-- RECORDS SUPPLIED follows --
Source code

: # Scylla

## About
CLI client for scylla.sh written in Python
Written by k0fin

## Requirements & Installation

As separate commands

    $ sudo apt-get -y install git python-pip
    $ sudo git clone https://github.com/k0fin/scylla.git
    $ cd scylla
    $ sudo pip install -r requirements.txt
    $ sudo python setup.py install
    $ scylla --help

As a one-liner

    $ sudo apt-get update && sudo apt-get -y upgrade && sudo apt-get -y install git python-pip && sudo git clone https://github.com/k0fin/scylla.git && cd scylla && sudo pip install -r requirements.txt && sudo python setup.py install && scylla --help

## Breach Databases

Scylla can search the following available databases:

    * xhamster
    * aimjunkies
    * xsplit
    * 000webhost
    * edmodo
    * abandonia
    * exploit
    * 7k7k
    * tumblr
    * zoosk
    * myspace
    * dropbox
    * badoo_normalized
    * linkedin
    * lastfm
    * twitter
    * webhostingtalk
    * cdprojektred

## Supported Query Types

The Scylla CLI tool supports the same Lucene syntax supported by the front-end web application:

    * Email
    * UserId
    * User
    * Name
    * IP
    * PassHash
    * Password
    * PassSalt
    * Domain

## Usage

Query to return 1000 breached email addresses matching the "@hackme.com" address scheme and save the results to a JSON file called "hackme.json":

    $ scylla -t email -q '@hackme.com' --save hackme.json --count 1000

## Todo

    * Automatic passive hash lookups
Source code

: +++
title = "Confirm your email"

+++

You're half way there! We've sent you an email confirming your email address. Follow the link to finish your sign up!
-- RECORDS SUPPLIED concluded --
> **ASSIGNMENT**
Count the lines in the listing where the string "github" appears. Answer with the number only.

> **SOLUTION FOR THIS EXERCISE**
2